Sé
que es fallida, pero la idea del título encierra, miren pues, la palabra
“contrabajo”, instrumento musical cuya ejecución y mero transporte se da,
indefectiblemente, con-trabajo. En la
nouvelle El contrabajo (Seix Barral, México, 1987, 92 pp.), de Patrick
Süskind (Ambach, Alemania, 1949), asistimos a un monólogo que toma como
pretexto aquel incómodo instrumento para contarnos algunas calamidades que son
moneda común en la realidad humana. La principal, creo, es ésta: que ciertos
oficios son terribles y al mismo tiempo fundamentales.
Dice
más, por supuesto, todo con erudición musical, pero puedo suponer que la ya
mencionada es una de sus intenciones medulares. En términos de forma, El contrabajo es una novela corta, como ya
lo observé, con pedante galicismo, al llamarla nouvelle (en su origen se planteó como obra teatral, pero no
representada se deja abordar como relato). La narración fluye entonces de dos
maneras: una, mediante el monólogo del músico, y dos, con las acotaciones de
índole teatral que de manera intermitente precisan la acción,
como pespunte en cursivas, del tipo convencional en la dramaturgia: “Interrumpe la música y bebe”.
Es
de notar que su tiempo objetivo no pasa de un corto rato. El subjetivo va más
allá, pues toca momentos del pasado vivido por el contrabajista. Todo lo que
dice es, como ya señalé, un monólogo, pero bien puede ser un soliloquio, ya que
el interlocutor, si lo hay, jamás aparece ni expresa una palabra.
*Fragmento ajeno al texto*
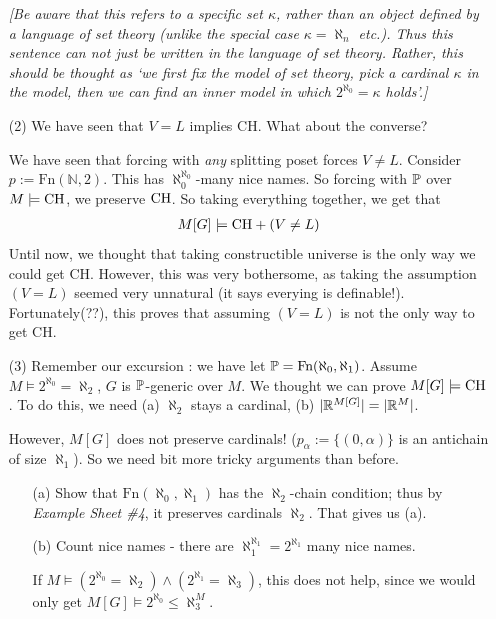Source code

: \documentclass[12pt,a4paper]{article}
\begin{document}
\begin{itemize}
\emph{[Be aware that this refers to a specific set $\kappa$, rather than an object defined by a language of set theory (unlike the special case $\kappa = \aleph_n$ etc.). Thus this sentence can not just be written in the language of set theory. Rather, this should be thought as `we first fix the model of set theory, pick a cardinal $\kappa$ in the model, then we can find an inner model in which $2^{\aleph_0} = \kappa$ holds'.]}

\item[(2)] We have seen that $V=L$ implies CH. What about the converse?
\s

We have seen that forcing with \emph{any} splitting poset forces $V\neq L$. Consider $p:=\text{Fn}(\mathbb{N}, 2)$. This has $\aleph_0^{\aleph_0}$-many nice names. So forcing with $\mathbb{P}$ over $M\models \text{CH}$, we preserve $\text{CH}$. So taking everything together, we get that
\begin{align*}
M[G] \models \text{CH} + (V\neq L)
\end{align*}
Until now, we thought that taking constructible universe is the only way we could get CH. However, this was very bothersome, as taking the assumption $(V =L)$ seemed very unnatural (it says everying is definable!). Fortunately(??), this proves that assuming $(V=L)$ is not the only way to get CH.

\item[(3)] Remember our excursion : we have let $\mathbb{P} = \text{Fn}(\aleph_0, \aleph_1)$. Assume $M \models 2^{\aleph_0} = \aleph_2$, $G$ is $\mathbb{P}$-generic over $M$. We thought we can prove $M[G]\models \text{CH}$. To do this, we need (a) $\aleph_2$ stays a cardinal, (b) $|\mathbb{R}^{M[G]}| = |\mathbb{R}^M|$.

\quad However, $M[G]$ does not preserve cardinals! ($p_{\alpha} := \{(0, \alpha)\}$ is an antichain of size $\aleph_1$). So we need bit more tricky arguments than before.

\begin{itemize}
\item[(a)] Show that $\text{Fn}(\aleph_0, \aleph_1)$ has the $\aleph_2$-chain condition; thus by \emph{Example Sheet \#4}, it preserves cardinals $\aleph_2$. That gives us (a).
\item[(b)] Count nice names - there are $\aleph_1^{\aleph_1}= 2^{\aleph_1}$ many nice names. 

\quad If $M\models (2^{\aleph_0} = \aleph_2) \wedge (2^{\aleph_1} = \aleph_3)$, this does not help, since we would only get $M[G] \models 2^{\aleph_0} \leq \aleph_3^M$.


\end{itemize}
\end{itemize}
\end{document}
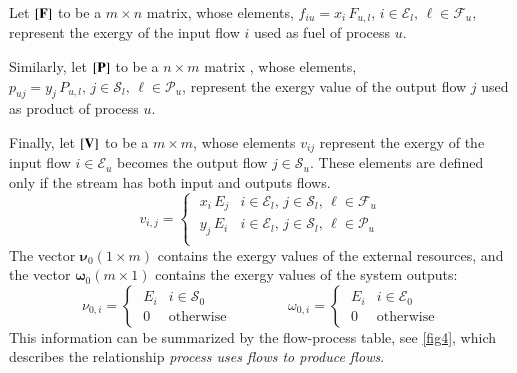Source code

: \documentclass{ecos}
\begin{document}
Let  $\left[ \textbf{F} \right]$ to be a  $m \times n$ matrix, whose elements, $f_{iu}=x_i\,F_{u,l},\, i\in\mathcal{E}_l, \, \ell\in\mathcal{F}_u$, represent the exergy  of the input flow $i$ used as fuel of process $u$.

Similarly, let $\left[ \textbf{P} \right]$ to be a $n \times m$ matrix , whose elements, $p_{uj}=y_j\,P_{u,l},\, j\in\mathcal{S}_l, \, \ell\in\mathcal{P}_u$, represent the exergy value of the output flow $j$ used as product of process $u$.
 
Finally, let $\left[ \textbf{V} \right]$ to be a $m \times m$, whose elements $v_{ij}$ represent the exergy of the input flow $i\in\mathcal{E}_u$ becomes the output flow $j\in\mathcal{S}_u$. These elements are defined only if the stream has both input and outputs flows.
\begin{equation}
v_{i,j}=\begin{cases}
\;x_i\,E_j & i\in\mathcal{E}_l,\, j\in\mathcal{S}_l,\, \ell\in\mathcal{F}_u\\[1em]
\;y_j\,E_i & i\in\mathcal{E}_l,\, j\in\mathcal{S}_l,\, \ell\in\mathcal{P}_u\\
\end{cases}
\end{equation}
The vector $\bm{\nu}_0 (1 \times m)$ contains the exergy values of the external resources, and the vector $\bm{\omega}_0 (m \times 1)$ contains the exergy values of the system outputs:
\begin{equation}
\nu_{0,i}=\begin{cases}
\;E_i & i\in\mathcal{S}_0 \\
\;0   & \text{otherwise}
\end{cases}
\qquad\qquad
\omega_{0,i}=\begin{cases}
\;E_i & i\in\mathcal{E}_0 \\
\;0   & \text{otherwise}
\end{cases}
\end{equation}
This information can be summarized by the flow-process table, see \cref{fig4}, which describes the relationship \emph{process uses flows to produce flows}.
\end{document}
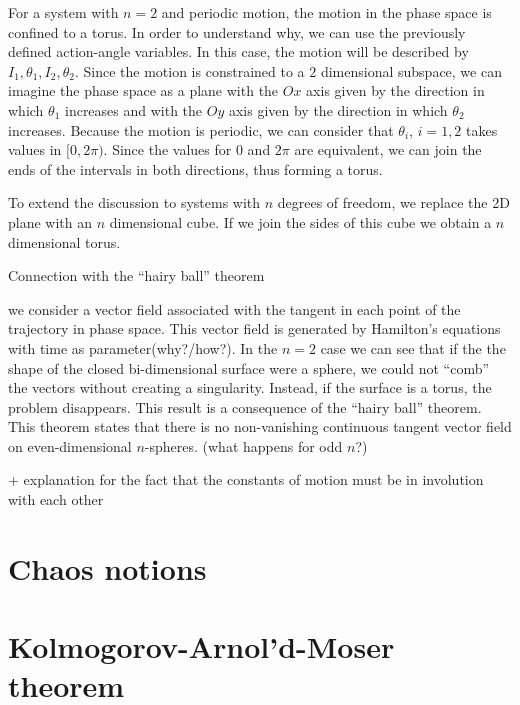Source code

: \documentclass[../thesis.tex]{subfiles}
\begin{document}
For a system with \(n=2\) and periodic motion, the motion in the phase space is confined
to a torus. In order to understand why, we can use the previously defined action-angle variables.
In this case, the motion will be described by \(I_1, \theta_1, I_2, \theta_2\).
Since the motion is constrained to a \(2\) dimensional subspace, we can imagine the phase space
as a plane with the \(Ox\) axis given by the direction in which \(\theta_1\) increases and
with the \(Oy\) axis given by the direction in which \(\theta_2\) increases. Because the motion
is periodic, we can consider that \(\theta_i\), \(i=1,2\) takes values in \([0,2\pi)\).
Since the values for \(0\) and \(2\pi \) are equivalent, we can join the ends of the
intervals in both directions, thus forming a torus.

To extend the discussion to systems with \(n\) degrees of freedom,
we replace the 2D plane with an \(n\) dimensional cube. If we join the sides of
this cube we obtain a \(n\) dimensional torus.

{\color{red}Connection with the ``hairy ball'' theorem

we consider a vector field associated with the tangent in each point of the trajectory
in phase space. This vector field is generated by Hamilton's equations with time
as parameter{\color{red}(why?/how?)}.
In the \(n=2\) case we can see that if the the shape of the closed bi-dimensional
surface were a sphere, we could not ``comb'' the vectors without creating a singularity.
Instead, if the surface is a torus, the problem disappears. This result is a consequence of
the ``hairy ball'' theorem. This theorem states that there is no non-vanishing continuous
tangent vector field on even-dimensional $n$-spheres. (what happens for odd $n$?)
}

{\color{red}+ explanation for the fact that the constants of motion must be
in involution with each other}


\section{Chaos notions}



\section{Kolmogorov-Arnol'd-Moser theorem}
\end{document}
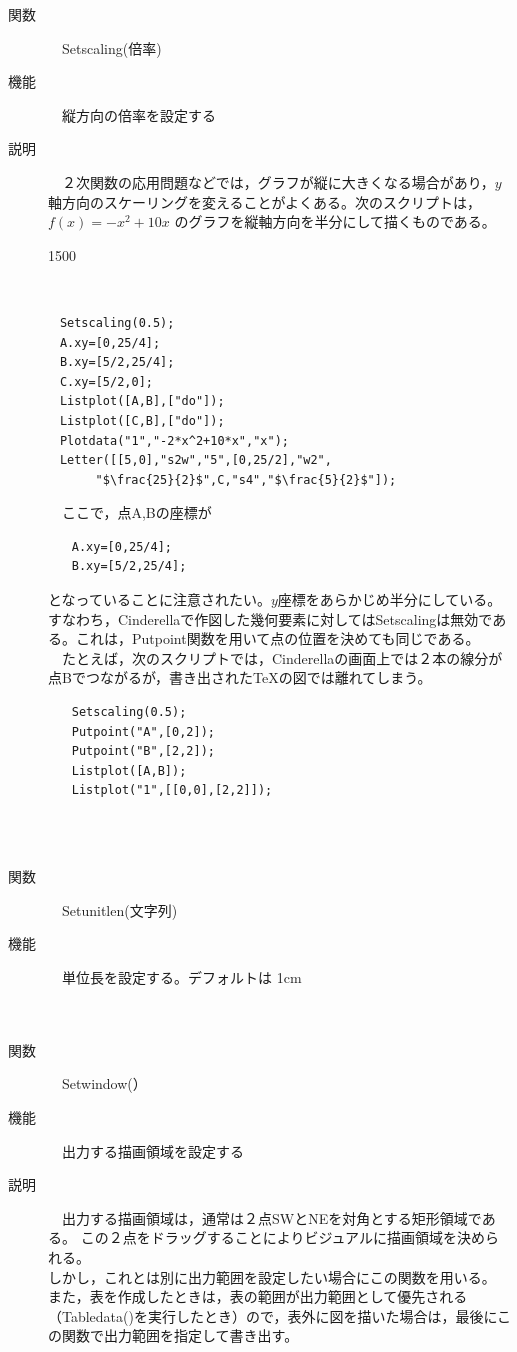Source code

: \documentclass[papersize,a4paper,12pt,uplatex]{jsarticle}
\begin{document}
\begin{description}
\hypertarget{setscaling}{}
\item[関数]　Setscaling(倍率)
\item[機能]　縦方向の倍率を設定する
\item[説明]　２次関数の応用問題などでは，グラフが縦に大きくなる場合があり，$y$軸方向のスケーリングを変えることがよくある。次のスクリプトは，$f(x)=-x^2+10x$ のグラフを縦軸方向を半分にして描くものである。\\
\begin{layer}{150}{0}
\end{layer}
　\\
\begin{verbatim}
　Setscaling(0.5);
　A.xy=[0,25/4];
　B.xy=[5/2,25/4];
　C.xy=[5/2,0];
　Listplot([A,B],["do"]);
　Listplot([C,B],["do"]);
　Plotdata("1","-2*x^2+10*x","x");
　Letter([[5,0],"s2w","5",[0,25/2],"w2",
　　　　"$\frac{25}{2}$",C,"s4","$\frac{5}{2}$"]);
\end{verbatim}
　ここで，点A,Bの座標が
\begin{verbatim}
　　A.xy=[0,25/4];
　　B.xy=[5/2,25/4];
\end{verbatim}
となっていることに注意されたい。$y$座標をあらかじめ半分にしている。すなわち，Cinderellaで作図した幾何要素に対してはSetscalingは無効である。これは，Putpoint関数を用いて点の位置を決めても同じである。\\
　たとえば，次のスクリプトでは，Cinderellaの画面上では２本の線分が点Bでつながるが，書き出された\TeX の図では離れてしまう。
\begin{verbatim}
　　Setscaling(0.5);
　　Putpoint("A",[0,2]);
　　Putpoint("B",[2,2]);
　　Listplot([A,B]);
　　Listplot("1",[[0,0],[2,2]]);
\end{verbatim}
　\\
　\\
\hypertarget{setunitlen}{}
\item[関数]　Setunitlen(文字列)
\item[機能]　単位長を設定する。デフォルトは 1cm\\
　\\
　\\
\hypertarget{setwindow}{}
\item[関数]　Setwindow(）
\item[機能]　出力する描画領域を設定する\\
\item[説明]　出力する描画領域は，通常は２点SWとNEを対角とする矩形領域である。
この２点をドラッグすることによりビジュアルに描画領域を決められる。\\
しかし，これとは別に出力範囲を設定したい場合にこの関数を用いる。\\
また，表を作成したときは，表の範囲が出力範囲として優先される（Tabledata()を実行したとき）ので，表外に図を描いた場合は，最後にこの関数で出力範囲を指定して書き出す。\\
　\\
\end{description}
\end{document}
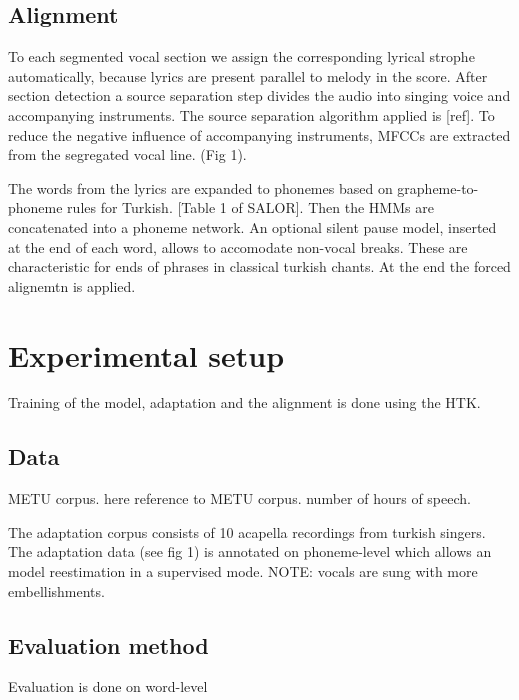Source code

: \documentclass{article}
\begin{document}
\subsection{Alignment}
To each segmented vocal section we assign the corresponding lyrical strophe automatically, because lyrics are present parallel to melody in the score. After section detection a source separation step divides the audio into singing voice and accompanying instruments.  The source separation algorithm applied is [ref]. To reduce the negative influence of accompanying instruments, MFCCs are extracted from the segregated vocal line. (Fig 1). 

The words from the lyrics are expanded to phonemes based on grapheme-to-phoneme rules for Turkish. [Table 1 of SALOR].  
Then the HMMs are concatenated into a phoneme network. An optional silent pause model, inserted at the end of each word, allows to accomodate non-vocal breaks.  These are characteristic for ends of phrases in classical turkish chants. At the end the forced alignemtn is applied. 


\section{Experimental setup}
Training of the model, adaptation and the alignment is done using the HTK.

\subsection{Data}
METU corpus. here reference to METU corpus. number of hours of speech.  


The adaptation corpus consists of 10 acapella recordings from turkish singers.  
 The adaptation data (see fig 1) is annotated on phoneme-level which allows an model reestimation in a supervised mode.
NOTE: vocals are sung with more embellishments.

\subsection{Evaluation method}		
Evaluation is done on word-level



%

\end{document}
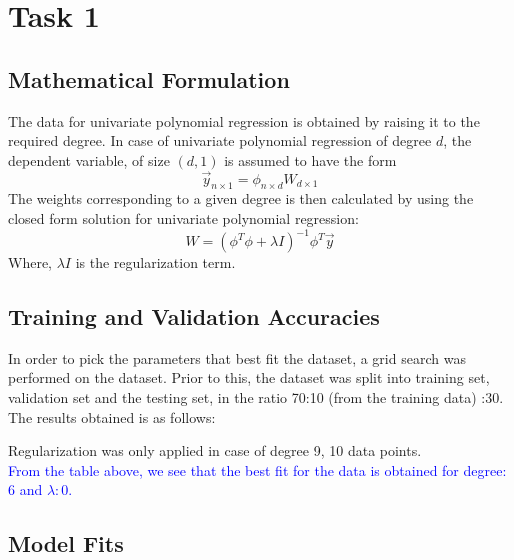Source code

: \documentclass[12pt,a4paper]{article}
\newcommand{\noi}{\noindent}
\begin{document}
\section{Task 1}
\subsection{Mathematical Formulation}
The data for univariate polynomial regression is obtained by raising it to the required degree. In case of univariate polynomial regression of degree $d$, the dependent variable, of size $(d,1)$ is assumed to have the form
\begin{equation}
    \vec{y}_{n\times1} = \mathit{\phi}_{n\times d}W_{d\times1}
\end{equation}
\noi
The weights corresponding to a given degree is then calculated by using the closed form solution for univariate polynomial regression:
\begin{equation}
    W = (\mathit{\phi}^T\mathit{\phi} + \lambda \mathit{I})^{-1}\mathit{\phi}^T\vec{y}
\end{equation}
Where, $\lambda\mathit{I}$ is the regularization term.

\subsection{Training and Validation Accuracies}
In order to pick the parameters that best fit the dataset, a grid search was performed on the dataset. Prior to this, the dataset was split into training set, validation set and the testing set, in the ratio 70:10 (from the training data) :30. The results obtained is as follows:\\

\begin{minipage}{0.4\textwidth}

\end{minipage}\hfill%
\begin{minipage}{0.4\textwidth}

\end{minipage}%

\vspace{1em}
\noi
Regularization was only applied in case of degree 9, 10 data points.\\

\noi
\textcolor{blue}{From the table above, we see that the best fit for the data is obtained for degree: $6$ and $\lambda:0$.}

\subsection{Model Fits}
\end{document}
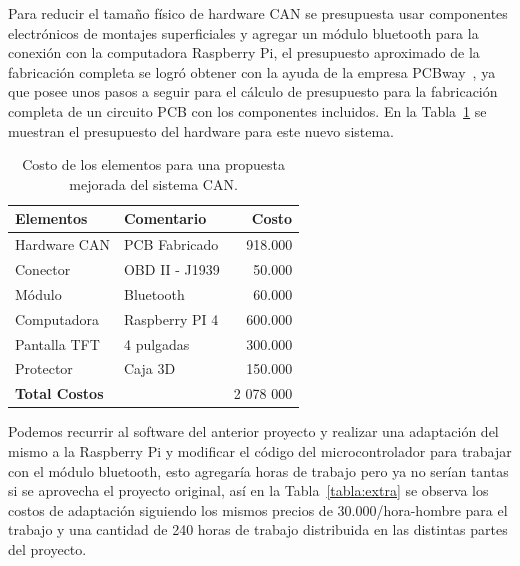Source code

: Para reducir el tamaño físico de hardware CAN se presupuesta usar componentes electrónicos de montajes superficiales y agregar un módulo bluetooth para la conexión con la computadora Raspberry Pi, el presupuesto aproximado de la fabricación completa se logró obtener con la ayuda de la empresa PCBway~\cite{pcbway}, ya que posee unos pasos a seguir para el cálculo de presupuesto para la fabricación completa de un circuito PCB con los componentes incluidos. 
En la Tabla~\ref{tabla:raspberri} se muestran el presupuesto del hardware para este nuevo sistema.
\begin{table}[H]
\begin{center}
\begin{tabular}{ l l r}
\toprule
\textbf{Elementos} & \textbf{Comentario} & \textbf{Costo}  \\ 
\midrule
Hardware CAN    & PCB Fabricado    & 918.000 \\ %
Conector        & OBD II - J1939     & 50.000 \\ %
Módulo          & Bluetooth          & 60.000 \\ %
Computadora     & Raspberry PI 4    & 600.000 \\ %
Pantalla TFT    & 4 pulgadas         & 300.000 \\ %
Protector       & Caja 3D            & 150.000\\ %
\textbf{Total Costos}&  &2 078 000 \\ 
\bottomrule


\end{tabular}
\caption{Costo de los elementos para una propuesta mejorada del sistema CAN.}
\label{tabla:raspberri}
\end{center}
\end{table}


Podemos recurrir al software del anterior proyecto y realizar una adaptación del mismo a la Raspberry Pi y modificar el código del microcontrolador para trabajar con el módulo bluetooth, esto agregaría horas de trabajo pero ya no serían tantas si se aprovecha el proyecto original, así en la Tabla~\ref{tabla:extra} se observa los costos de adaptación siguiendo los mismos precios de 30.000/hora-hombre para el trabajo y una cantidad de 240 horas de trabajo distribuida en las distintas partes del proyecto.  

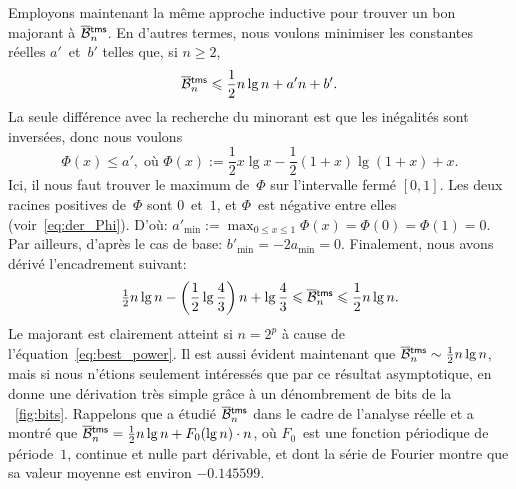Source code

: Employons maintenant la même approche inductive pour trouver un bon
majorant à \(\OB{\fun{tms}}{n}\). En d'autres termes, nous voulons
minimiser les constantes réelles \(a'\)~et~\(b'\) telles que, si \(n
\geqslant 2\),
\begin{equation*}
\OB{\fun{tms}}{n} \leqslant \frac{1}{2}n\lg n + a'n + b'.
\end{equation*}
La seule différence avec la recherche du minorant est que les
inégalités sont inversées, donc nous voulons
\begin{equation*}
\Phi(x) \leqslant a', \;\text{où \(\Phi(x) := \frac{1}{2}x\lg x - \frac{1}{2}(1+x)\lg(1+x) + x\)}.
\end{equation*}
Ici, il nous faut trouver le maximum de~\(\Phi\) sur l'intervalle
fermé \([0,1]\). Les deux racines positives de~\(\Phi\) sont
\(0\)~et~\(1\), et \(\Phi\)~est négative entre elles
(voir~\eqref{eq:der_Phi}). D'où: \(a'_{\min} := \max_{0 \leqslant x
  \leqslant 1}\Phi(x) = \Phi(0) = \Phi(1) = 0\). Par ailleurs, d'après
le cas de base: \(b'_{\min} = -2a_{\min} = 0\). Finalement, nous
avons dérivé l'encadrement suivant:
\begin{equation}
  \tfrac{1}{2}n\lg n - \left(\frac{1}{2}\lg\frac{4}{3}\right)n +
  \lg\frac{4}{3} \leqslant \OB{\fun{tms}}{n} \leqslant
  \frac{1}{2}n\lg n.
\label{ineq:bounds_Btms}
\index{tms@$\OB{\fun{tms}}{n}$}
\end{equation}
Le majorant est clairement atteint si \(n=2^p\) à cause de
l'équation~\eqref{eq:best_power}. Il est aussi évident maintenant que
\(\OB{\fun{tms}}{n} \sim \frac{1}{2}n\lg n\), mais si nous n'étions
seulement intéressés que par ce résultat asymptotique,
\cite{Bush_1940} en donne une dérivation très simple grâce à un
dénombrement de bits de la \fig~\vref{fig:bits}. Rappelons que
\cite{Delange_1975} a étudié \(\OB{\fun{tms}}{n}\) dans le cadre de
l'analyse réelle et a montré que \(\OB{\fun{tms}}{n} =
\tfrac{1}{2}n\lg n + F_0(\lg n) \cdot n\), où \(F_0\)~est une fonction
périodique de période~\(1\), continue et nulle part dérivable, et dont
la série de Fourier montre que sa valeur moyenne est environ
\(-0.145599\).   


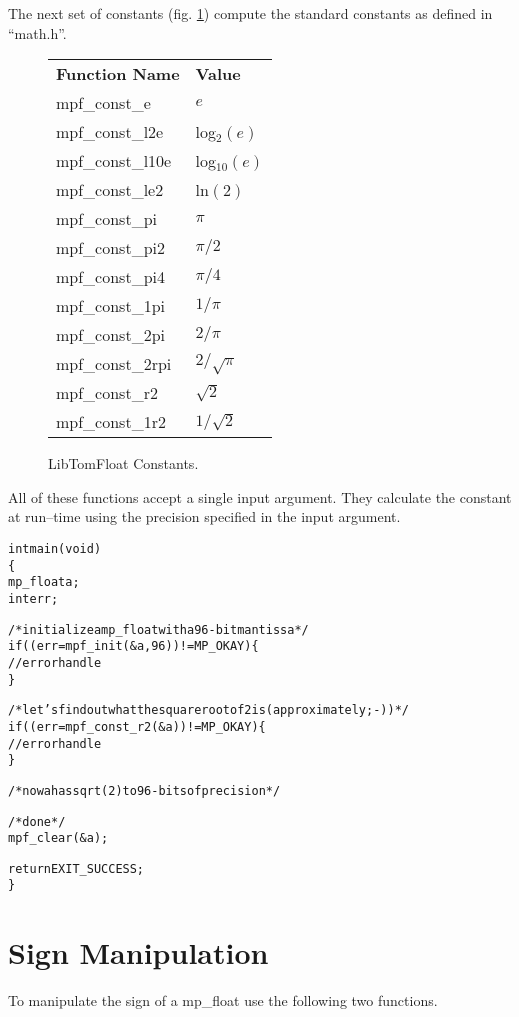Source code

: \documentclass[b5paper]{book}
\begin{document}
The next set of constants (fig. \ref{fig:const}) compute the standard constants as defined in ``math.h''.  
\begin{figure}[here]
\begin{center}
\begin{tabular}{|l|l|}
\hline \textbf{Function Name} & \textbf{Value} \\
mpf\_const\_e & $e$ \\
mpf\_const\_l2e & log$_2(e)$ \\
mpf\_const\_l10e & log$_{10}(e)$ \\
mpf\_const\_le2  & ln$(2)$ \\
mpf\_const\_pi  & $\pi$ \\
mpf\_const\_pi2  & $\pi / 2$ \\
mpf\_const\_pi4  & $\pi / 4$ \\
mpf\_const\_1pi  & $1 / \pi$ \\
mpf\_const\_2pi  & $2 / \pi$ \\
mpf\_const\_2rpi  & $2 / \sqrt{\pi}$ \\
mpf\_const\_r2  & ${\sqrt{2}}$ \\
mpf\_const\_1r2  & $1 / {\sqrt{2}}$ \\
\hline
\end{tabular}
\end{center}
\caption{LibTomFloat Constants.}
\label{fig:const}
\end{figure}

All of these functions accept a single input argument.  They calculate the constant at run--time using the precision specified in the input
argument.  

\begin{alltt}
int main(void)
\{
   mp_float a;
   int err;

   /* initialize a mp_float with a 96-bit mantissa */
   if ((err = mpf_init(&a, 96)) != MP_OKAY) \{
      // error handle
   \}

   /* let's find out what the square root of 2 is (approximately ;-)) */
   if ((err = mpf_const_r2(&a)) != MP_OKAY) \{
      // error handle 
   \}

   /* now a has sqrt(2) to 96-bits of precision */

   /* done */
   mpf_clear(&a);

   return EXIT_SUCCESS;
\}
\end{alltt}

\section{Sign Manipulation}
To manipulate the sign of a mp\_float use the following two functions.
\end{document}

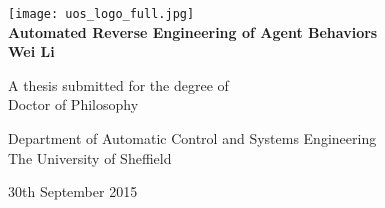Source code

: \begin{titlepage}
\begin{center}


\texttt{[image: uos\_logo\_full.jpg]}~\\[3.0cm]

\textsf{{\Huge \bfseries Automated Reverse Engineering of Agent Behaviors}}~\\[1cm]

\textsf{{\Large \bfseries Wei Li}}~\\[3.5cm]


%

	\vspace{1.0cm}
	
	{\Large A thesis submitted for the degree of\\Doctor of Philosophy}
	
	\vspace{1.0cm}
	
	
	{\Large Department of Automatic Control and Systems Engineering}\\
	\vspace{0.2cm}
	{\Large The University of Sheffield}\\
	
	\vfill
	
	{\Large 30th September 2015}
	

\end{center}
\end{titlepage}

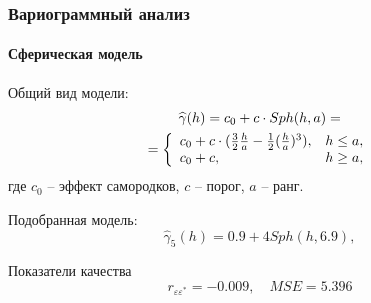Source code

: \documentclass{beamer}
\begin{document}
\begin{frame}
  \frametitle{Вариограммный анализ}
  \framesubtitle{Сферическая модель}
  \begin{multicols}{2}
    \begin{small}
      Общий вид модели:
      \begin{equation}\begin{gathered}
      \label{eq:sph}
        \widehat{\gamma}(h) = c_0 + c \cdot Sph(h, a) = \\ = \left\{
        \begin{array}{l l}
          c_0 + c \cdot (\frac{3}{2} \frac{h}{a} - \frac{1}{2}(\frac{h}{a})^3), & h \le a, \\
          c_0 + c, & h \geq a,
        \end{array} \right.
      \end{gathered}\end{equation}
      где $ c_0 $ -- эффект самородков, $ c $ -- порог, $ a $ -- ранг.
      
      \medskip
      
      Подобранная модель:
      \begin{equation}
        \label{eq:gamma5}
        \widehat{\gamma}_5(h) = 0.9 + 4 Sph(h, 6.9),
      \end{equation}
      
      Показатели качества
      \begin{equation*}
        r_{\varepsilon\varepsilon^{*}} = -0.009, \quad MSE = 5.396
      \end{equation*}
    \end{small}
    

\end{multicols}
\end{frame}
\end{document}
Un detalle
que mueve a pensar en la hipótesis de que el hablante está loco o al menos algo
obnubilado por la ingesta de alcohol, es que bebe cerveza durante todo el rato
y permanece casi fijo en su departamento insonorizado.
La
cerveza y el monólogo recuerdan “Luvina”, el cuento de Juan Rulfo en el que una
sola voz explica, inmóvil, cómo es aquel pueblo afantasmado y refractario a
toda forma de alegría. La voz que habla en la historia de Süskind opera de modo
análogo: parece que alguien llegó a su buhardilla y le preguntó qué es un
contrabajo. La respuesta del músico es el monólogo por el que se resbalan
nuestros ojos, una descripción que desborda las características, la historia y
el uso del instrumento —panegírico y diatriba a la vez—, pues termina enumerando
las heterogéneas miserias económicas, sexuales y sociales padecidas por el
relator debido a su vínculo con al absurdo mastodonte de madera y cuatro
cuerdas. Al final de la obra podemos acusar una suerte de abatimiento: si
trabajar con el contrabajo condena a ese infierno, ¿qué podemos esperar quienes
nos ganamos el pan en algo nada sublime?
Trato de no buscar flecos simbólicos en lo que leo, pero aquí atreveré una pálida excepción: el contrabajo de la historia es un símbolo de lo que pesa la existencia, cualquier existencia, cuando lo que hacemos es invisible, marginal, de octava categoría y a la vez estresante. Aprender a sobrellevar tal destino, tragarse a diario el sapo de la existencia gris que (también a diario) nos demuele, es un desafío que quizá, como lo hace el personaje de Süskind, demanda una buena y justificada y frecuente dosis de cerveza o de cualquier otro analgésico.